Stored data
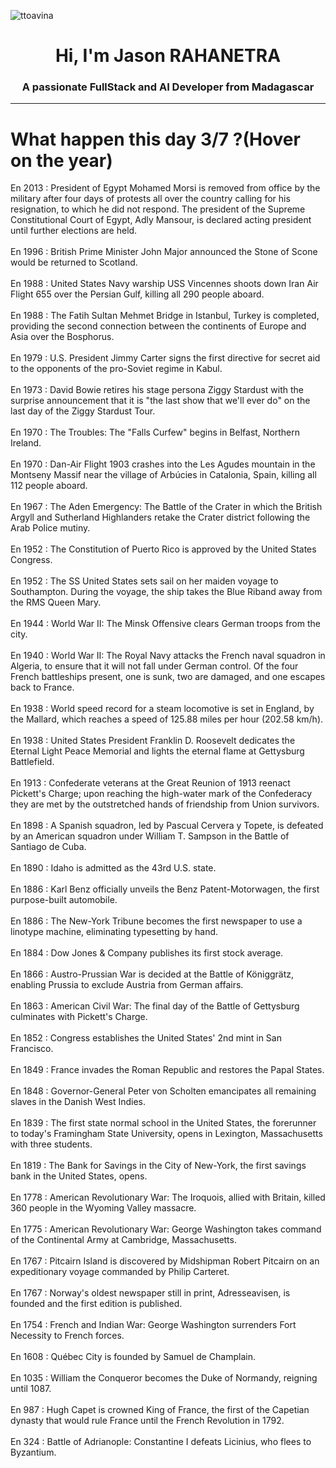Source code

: 
<p align="left"> <img src="https://komarev.com/ghpvc/?username=ttoavina&label=Profile%20views&color=0e75b6&style=flat" alt="ttoavina" /> </p>
<h1 align="center">Hi, I'm Jason RAHANETRA</h1>
<h3 align="center">A passionate FullStack and AI Developer from Madagascar</h3>
    
<hr/>
<h1> What happen this day 3/7 ?(Hover on the year)</h1>

En 2013 : President of Egypt Mohamed Morsi is removed from office by the military after four days of protests all over the country calling for his resignation, to which he did not respond. The president of the Supreme Constitutional Court of Egypt, Adly Mansour, is declared acting president until further elections are held.
<br/><br/>
En 1996 : British Prime Minister John Major announced the Stone of Scone would be returned to Scotland.
<br/><br/>
En 1988 : United States Navy warship USS Vincennes shoots down Iran Air Flight 655 over the Persian Gulf, killing all 290 people aboard.
<br/><br/>
En 1988 : The Fatih Sultan Mehmet Bridge in Istanbul, Turkey is completed, providing the second connection between the continents of Europe and Asia over the Bosphorus.
<br/><br/>
En 1979 : U.S. President Jimmy Carter signs the first directive for secret aid to the opponents of the pro-Soviet regime in Kabul.
<br/><br/>
En 1973 : David Bowie retires his stage persona Ziggy Stardust with the surprise announcement that it is "the last show that we'll ever do" on the last day of the Ziggy Stardust Tour.
<br/><br/>
En 1970 : The Troubles: The "Falls Curfew" begins in Belfast, Northern Ireland.
<br/><br/>
En 1970 : Dan-Air Flight 1903 crashes into the Les Agudes mountain in the Montseny Massif near the village of Arbúcies in Catalonia, Spain, killing all 112 people aboard.
<br/><br/>
En 1967 : The Aden Emergency: The Battle of the Crater in which the British Argyll and Sutherland Highlanders retake the Crater district following the Arab Police mutiny.
<br/><br/>
En 1952 : The Constitution of Puerto Rico is approved by the United States Congress.
<br/><br/>
En 1952 : The SS United States sets sail on her maiden voyage to Southampton. During the voyage, the ship takes the Blue Riband away from the RMS Queen Mary.
<br/><br/>
En 1944 : World War II: The Minsk Offensive clears German troops from the city.
<br/><br/>
En 1940 : World War II: The Royal Navy attacks the French naval squadron in Algeria, to ensure that it will not fall under German control. Of the four French battleships present, one is sunk, two are damaged, and one escapes back to France.
<br/><br/>
En 1938 : World speed record for a steam locomotive is set in England, by the Mallard, which reaches a speed of 125.88 miles per hour (202.58 km/h).
<br/><br/>
En 1938 : United States President Franklin D. Roosevelt dedicates the Eternal Light Peace Memorial and lights the eternal flame at Gettysburg Battlefield.
<br/><br/>
En 1913 : Confederate veterans at the Great Reunion of 1913 reenact Pickett's Charge; upon reaching the high-water mark of the Confederacy they are met by the outstretched hands of friendship from Union survivors.
<br/><br/>
En 1898 : A Spanish squadron, led by Pascual Cervera y Topete, is defeated by an American squadron under William T. Sampson in the Battle of Santiago de Cuba.
<br/><br/>
En 1890 : Idaho is admitted as the 43rd U.S. state.
<br/><br/>
En 1886 : Karl Benz officially unveils the Benz Patent-Motorwagen, the first purpose-built automobile.
<br/><br/>
En 1886 : The New-York Tribune becomes the first newspaper to use a linotype machine, eliminating typesetting by hand.
<br/><br/>
En 1884 : Dow Jones & Company publishes its first stock average.
<br/><br/>
En 1866 : Austro-Prussian War is decided at the Battle of Königgrätz, enabling Prussia to exclude Austria from German affairs.
<br/><br/>
En 1863 : American Civil War: The final day of the Battle of Gettysburg culminates with Pickett's Charge.
<br/><br/>
En 1852 : Congress establishes the United States' 2nd mint in San Francisco.
<br/><br/>
En 1849 : France invades the Roman Republic and restores the Papal States.
<br/><br/>
En 1848 : Governor-General Peter von Scholten emancipates all remaining slaves in the Danish West Indies.
<br/><br/>
En 1839 : The first state normal school in the United States, the forerunner to today's Framingham State University, opens in Lexington, Massachusetts with three students.
<br/><br/>
En 1819 : The Bank for Savings in the City of New-York, the first savings bank in the United States, opens.
<br/><br/>
En 1778 : American Revolutionary War: The Iroquois, allied with Britain, killed 360 people in the Wyoming Valley massacre.
<br/><br/>
En 1775 : American Revolutionary War: George Washington takes command of the Continental Army at Cambridge, Massachusetts.
<br/><br/>
En 1767 : Pitcairn Island is discovered by Midshipman Robert Pitcairn on an expeditionary voyage commanded by Philip Carteret.
<br/><br/>
En 1767 : Norway's oldest newspaper still in print, Adresseavisen, is founded and the first edition is published.
<br/><br/>
En 1754 : French and Indian War: George Washington surrenders Fort Necessity to French forces.
<br/><br/>
En 1608 : Québec City is founded by Samuel de Champlain.
<br/><br/>
En 1035 : William the Conqueror becomes the Duke of Normandy, reigning until 1087.
<br/><br/>
En 987 : Hugh Capet is crowned King of France, the first of the Capetian dynasty that would rule France until the French Revolution in 1792.
<br/><br/>
En 324 : Battle of Adrianople: Constantine I defeats Licinius, who flees to Byzantium.
<br/><br/>
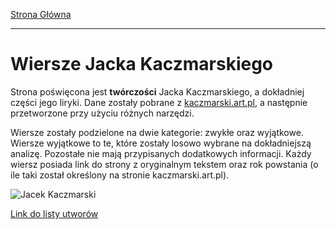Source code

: [Strona Główna](index.md)

---

# Wiersze Jacka Kaczmarskiego

Strona poświęcona jest **twórczości** Jacka Kaczmarskiego, a dokładniej części jego liryki. Dane zostały pobrane z [kaczmarski.art.pl](https://www.kaczmarski.art.pl/tworczosc/wiersze/), a następnie przetworzone przy użyciu różnych narzędzi.

Wiersze zostały podzielone na dwie kategorie: zwykłe oraz wyjątkowe. Wiersze wyjątkowe to te, które zostały losowo wybrane na dokładniejszą analizę. Pozostałe nie mają przypisanych dodatkowych informacji. Każdy wiersz posiada link do strony z oryginalnym tekstem oraz rok powstania (o ile taki został określony na stronie kaczmarski.art.pl).

![Jacek Kaczmarski](https://upload.wikimedia.org/wikipedia/commons/d/d8/Jacek_Kaczmarski.jpg "Jacek Kaczmarski")

[Link do listy utworów](list.md)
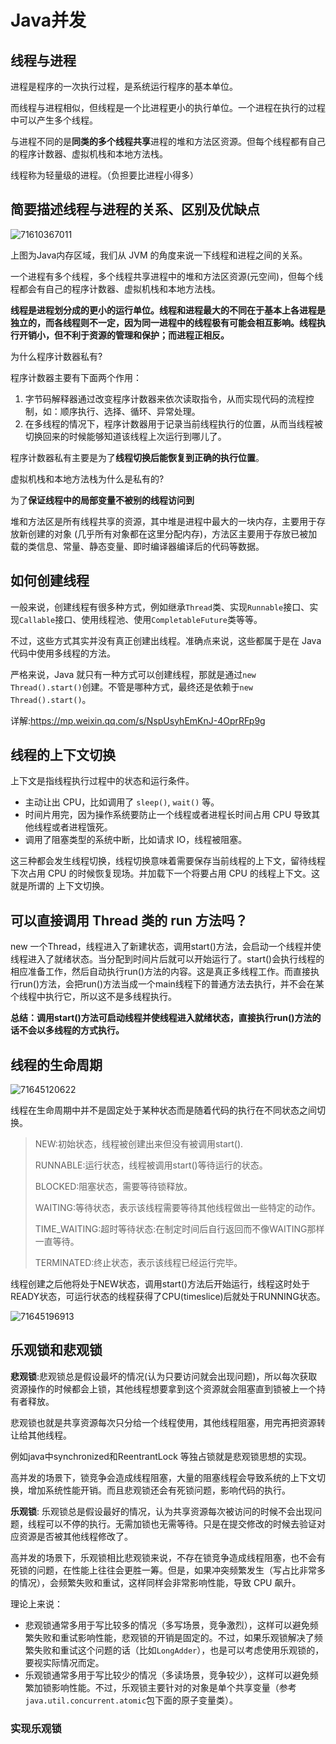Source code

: # Java并发



## 线程与进程

进程是程序的一次执行过程，是系统运行程序的基本单位。

而线程与进程相似，但线程是一个比进程更小的执行单位。一个进程在执行的过程中可以产生多个线程。

与进程不同的是**同类的多个线程共享**进程的堆和方法区资源。但每个线程都有自己的程序计数器、虚拟机栈和本地方法栈。

线程称为轻量级的进程。（负担要比进程小得多）





## 简要描述线程与进程的关系、区别及优缺点

![71610367011](assets/1716103670115.png)

上图为Java内存区域，我们从 JVM 的角度来说一下线程和进程之间的关系。



一个进程有多个线程，多个线程共享进程中的堆和方法区资源(元空间)，但每个线程都会有自己的程序计数器、虚拟机栈和本地方法栈。

**线程是进程划分成的更小的运行单位。线程和进程最大的不同在于基本上各进程是独立的，而各线程则不一定，因为同一进程中的线程极有可能会相互影响。线程执行开销小，但不利于资源的管理和保护；而进程正相反。**



为什么程序计数器私有?

程序计数器主要有下面两个作用：

1. 字节码解释器通过改变程序计数器来依次读取指令，从而实现代码的流程控制，如：顺序执行、选择、循环、异常处理。
2. 在多线程的情况下，程序计数器用于记录当前线程执行的位置，从而当线程被切换回来的时候能够知道该线程上次运行到哪儿了。

程序计数器私有主要是为了**线程切换后能恢复到正确的执行位置**。



虚拟机栈和本地方法栈为什么是私有的?

为了**保证线程中的局部变量不被别的线程访问到**



堆和方法区是所有线程共享的资源，其中堆是进程中最大的一块内存，主要用于存放新创建的对象 (几乎所有对象都在这里分配内存)，方法区主要用于存放已被加载的类信息、常量、静态变量、即时编译器编译后的代码等数据。



## 如何创建线程

一般来说，创建线程有很多种方式，例如继承`Thread`类、实现`Runnable`接口、实现`Callable`接口、使用线程池、使用`CompletableFuture`类等等。

不过，这些方式其实并没有真正创建出线程。准确点来说，这些都属于是在 Java 代码中使用多线程的方法。

严格来说，Java 就只有一种方式可以创建线程，那就是通过`new Thread().start()`创建。不管是哪种方式，最终还是依赖于`new Thread().start()`。

详解:https://mp.weixin.qq.com/s/NspUsyhEmKnJ-4OprRFp9g



## 线程的上下文切换




上下文是指线程执行过程中的状态和运行条件。



- 主动让出 CPU，比如调用了 `sleep()`, `wait()` 等。
- 时间片用完，因为操作系统要防止一个线程或者进程长时间占用 CPU 导致其他线程或者进程饿死。
- 调用了阻塞类型的系统中断，比如请求 IO，线程被阻塞。



这三种都会发生线程切换，线程切换意味着需要保存当前线程的上下文，留待线程下次占用 CPU 的时候恢复现场。并加载下一个将要占用 CPU 的线程上下文。这就是所谓的 上下文切换。





## 可以直接调用 Thread 类的 run 方法吗？

new 一个Thread，线程进入了新建状态，调用start()方法，会启动一个线程并使线程进入了就绪状态。当分配到时间片后就可以开始运行了。start()会执行线程的相应准备工作，然后自动执行run()方法的内容。这是真正多线程工作。而直接执行run()方法，会把run()方法当成一个main线程下的普通方法去执行，并不会在某个线程中执行它，所以这不是多线程执行。



**总结：调用start()方法可启动线程并使线程进入就绪状态，直接执行run()方法的话不会以多线程的方式执行。**





## 线程的生命周期

![71645120622](assets/1716451206222.png)

线程在生命周期中并不是固定处于某种状态而是随着代码的执行在不同状态之间切换。

> NEW:初始状态，线程被创建出来但没有被调用start().
>
> RUNNABLE:运行状态，线程被调用start()等待运行的状态。
>
> BLOCKED:阻塞状态，需要等待锁释放。
>
> WAITING:等待状态，表示该线程需要等待其他线程做出一些特定的动作。
>
> TIME_WAITING:超时等待状态:在制定时间后自行返回而不像WAITING那样一直等待。
>
> TERMINATED:终止状态，表示该线程已经运行完毕。



线程创建之后他将处于NEW状态，调用start()方法后开始运行，线程这时处于READY状态，可运行状态的线程获得了CPU(timeslice)后就处于RUNNING状态。

![71645196913](assets/1716451969135.png)



## 乐观锁和悲观锁

**悲观锁**:悲观锁总是假设最坏的情况(认为只要访问就会出现问题)，所以每次获取资源操作的时候都会上锁，其他线程想要拿到这个资源就会阻塞直到锁被上一个持有者释放。

悲观锁也就是共享资源每次只分给一个线程使用，其他线程阻塞，用完再把资源转让给其他线程。

例如java中synchronized和ReentrantLock 等独占锁就是悲观锁思想的实现。



高并发的场景下，锁竞争会造成线程阻塞，大量的阻塞线程会导致系统的上下文切换，增加系统性能开销。而且悲观锁还会有死锁问题，影响代码的执行。



**乐观锁**: 乐观锁总是假设最好的情况，认为共享资源每次被访问的时候不会出现问题，线程可以不停的执行。无需加锁也无需等待。只是在提交修改的时候去验证对应资源是否被其他线程修改了。



高并发的场景下，乐观锁相比悲观锁来说，不存在锁竞争造成线程阻塞，也不会有死锁的问题，在性能上往往会更胜一筹。但是，如果冲突频繁发生（写占比非常多的情况），会频繁失败和重试，这样同样会非常影响性能，导致 CPU 飙升。



理论上来说：

- 悲观锁通常多用于写比较多的情况（多写场景，竞争激烈），这样可以避免频繁失败和重试影响性能，悲观锁的开销是固定的。不过，如果乐观锁解决了频繁失败和重试这个问题的话（比如`LongAdder`），也是可以考虑使用乐观锁的，要视实际情况而定。
- 乐观锁通常多用于写比较少的情况（多读场景，竞争较少），这样可以避免频繁加锁影响性能。不过，乐观锁主要针对的对象是单个共享变量（参考`java.util.concurrent.atomic`包下面的原子变量类）。



### 实现乐观锁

## TO DO
After dropping the pictures, reproduce exactly the lines from the first line of the entries through the line containing "En 1988 : The", both included.

## WRITTEN SOLUTION
Source code

: 
<p align="left"> <img src="https://komarev.com/ghpvc/?username=ttoavina&label=Profile%20views&color=0e75b6&style=flat" alt="ttoavina" /> </p>
<h1 align="center">Hi, I'm Jason RAHANETRA</h1>
<h3 align="center">A passionate FullStack and AI Developer from Madagascar</h3>
    
<hr/>
<h1> What happen this day 3/7 ?(Hover on the year)</h1>

En 2013 : President of Egypt Mohamed Morsi is removed from office by the military after four days of protests all over the country calling for his resignation, to which he did not respond. The president of the Supreme Constitutional Court of Egypt, Adly Mansour, is declared acting president until further elections are held.
<br/><br/>
En 1996 : British Prime Minister John Major announced the Stone of Scone would be returned to Scotland.
<br/><br/>
En 1988 : United States Navy warship USS Vincennes shoots down Iran Air Flight 655 over the Persian Gulf, killing all 290 people aboard.
<br/><br/>
En 1988 : The Fatih Sultan Mehmet Bridge in Istanbul, Turkey is completed, providing the second connection between the continents of Europe and Asia over the Bosphorus.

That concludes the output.